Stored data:
##########

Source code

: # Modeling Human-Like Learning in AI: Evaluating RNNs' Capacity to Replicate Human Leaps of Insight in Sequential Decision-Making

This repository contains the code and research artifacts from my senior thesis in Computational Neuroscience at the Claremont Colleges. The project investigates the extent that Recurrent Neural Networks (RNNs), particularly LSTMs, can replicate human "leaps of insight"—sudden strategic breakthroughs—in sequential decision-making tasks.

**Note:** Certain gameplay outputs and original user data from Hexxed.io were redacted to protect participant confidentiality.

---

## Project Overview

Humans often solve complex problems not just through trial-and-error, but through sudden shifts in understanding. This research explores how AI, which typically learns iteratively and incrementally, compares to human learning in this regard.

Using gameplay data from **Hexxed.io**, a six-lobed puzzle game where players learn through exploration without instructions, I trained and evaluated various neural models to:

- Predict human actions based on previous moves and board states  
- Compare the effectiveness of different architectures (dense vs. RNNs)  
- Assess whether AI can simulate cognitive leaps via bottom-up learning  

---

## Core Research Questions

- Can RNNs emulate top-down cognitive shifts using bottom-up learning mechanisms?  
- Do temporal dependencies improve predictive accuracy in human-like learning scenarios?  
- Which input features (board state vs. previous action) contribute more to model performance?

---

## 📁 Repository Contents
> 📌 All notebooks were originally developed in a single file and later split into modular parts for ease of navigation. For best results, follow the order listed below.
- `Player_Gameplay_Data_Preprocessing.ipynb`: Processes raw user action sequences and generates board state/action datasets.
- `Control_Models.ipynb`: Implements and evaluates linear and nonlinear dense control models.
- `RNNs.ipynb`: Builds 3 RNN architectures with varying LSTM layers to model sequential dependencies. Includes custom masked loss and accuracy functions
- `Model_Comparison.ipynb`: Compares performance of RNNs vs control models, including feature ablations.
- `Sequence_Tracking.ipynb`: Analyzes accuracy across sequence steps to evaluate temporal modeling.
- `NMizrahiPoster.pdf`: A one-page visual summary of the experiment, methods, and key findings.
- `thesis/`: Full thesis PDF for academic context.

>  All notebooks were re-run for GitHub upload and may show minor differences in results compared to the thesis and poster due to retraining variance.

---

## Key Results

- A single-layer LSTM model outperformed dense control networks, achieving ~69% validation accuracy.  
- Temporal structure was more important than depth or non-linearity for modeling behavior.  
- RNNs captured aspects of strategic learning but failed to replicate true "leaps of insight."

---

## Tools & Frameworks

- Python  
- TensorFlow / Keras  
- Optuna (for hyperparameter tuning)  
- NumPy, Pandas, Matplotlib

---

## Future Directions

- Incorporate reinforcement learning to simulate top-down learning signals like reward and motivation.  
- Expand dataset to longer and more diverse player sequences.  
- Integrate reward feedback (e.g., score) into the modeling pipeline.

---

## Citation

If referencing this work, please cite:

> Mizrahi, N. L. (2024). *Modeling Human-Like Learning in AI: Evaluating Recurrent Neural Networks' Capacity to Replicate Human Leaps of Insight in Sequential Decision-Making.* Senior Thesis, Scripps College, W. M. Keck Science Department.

##########

INSTRUCTIONS FOR THE TASK:
Without changing a word, print all of the entries above.

PROBLEM SOLUTION:
Source code

: # Modeling Human-Like Learning in AI: Evaluating RNNs' Capacity to Replicate Human Leaps of Insight in Sequential Decision-Making

This repository contains the code and research artifacts from my senior thesis in Computational Neuroscience at the Claremont Colleges. The project investigates the extent that Recurrent Neural Networks (RNNs), particularly LSTMs, can replicate human "leaps of insight"—sudden strategic breakthroughs—in sequential decision-making tasks.

**Note:** Certain gameplay outputs and original user data from Hexxed.io were redacted to protect participant confidentiality.

---

## Project Overview

Humans often solve complex problems not just through trial-and-error, but through sudden shifts in understanding. This research explores how AI, which typically learns iteratively and incrementally, compares to human learning in this regard.

Using gameplay data from **Hexxed.io**, a six-lobed puzzle game where players learn through exploration without instructions, I trained and evaluated various neural models to:

- Predict human actions based on previous moves and board states  
- Compare the effectiveness of different architectures (dense vs. RNNs)  
- Assess whether AI can simulate cognitive leaps via bottom-up learning  

---

## Core Research Questions

- Can RNNs emulate top-down cognitive shifts using bottom-up learning mechanisms?  
- Do temporal dependencies improve predictive accuracy in human-like learning scenarios?  
- Which input features (board state vs. previous action) contribute more to model performance?

---

## 📁 Repository Contents
> 📌 All notebooks were originally developed in a single file and later split into modular parts for ease of navigation. For best results, follow the order listed below.
- `Player_Gameplay_Data_Preprocessing.ipynb`: Processes raw user action sequences and generates board state/action datasets.
- `Control_Models.ipynb`: Implements and evaluates linear and nonlinear dense control models.
- `RNNs.ipynb`: Builds 3 RNN architectures with varying LSTM layers to model sequential dependencies. Includes custom masked loss and accuracy functions
- `Model_Comparison.ipynb`: Compares performance of RNNs vs control models, including feature ablations.
- `Sequence_Tracking.ipynb`: Analyzes accuracy across sequence steps to evaluate temporal modeling.
- `NMizrahiPoster.pdf`: A one-page visual summary of the experiment, methods, and key findings.
- `thesis/`: Full thesis PDF for academic context.

>  All notebooks were re-run for GitHub upload and may show minor differences in results compared to the thesis and poster due to retraining variance.

---

## Key Results

- A single-layer LSTM model outperformed dense control networks, achieving ~69% validation accuracy.  
- Temporal structure was more important than depth or non-linearity for modeling behavior.  
- RNNs captured aspects of strategic learning but failed to replicate true "leaps of insight."

---

## Tools & Frameworks

- Python  
- TensorFlow / Keras  
- Optuna (for hyperparameter tuning)  
- NumPy, Pandas, Matplotlib

---

## Future Directions

- Incorporate reinforcement learning to simulate top-down learning signals like reward and motivation.  
- Expand dataset to longer and more diverse player sequences.  
- Integrate reward feedback (e.g., score) into the modeling pipeline.

---

## Citation

If referencing this work, please cite:

> Mizrahi, N. L. (2024). *Modeling Human-Like Learning in AI: Evaluating Recurrent Neural Networks' Capacity to Replicate Human Leaps of Insight in Sequential Decision-Making.* Senior Thesis, Scripps College, W. M. Keck Science Department.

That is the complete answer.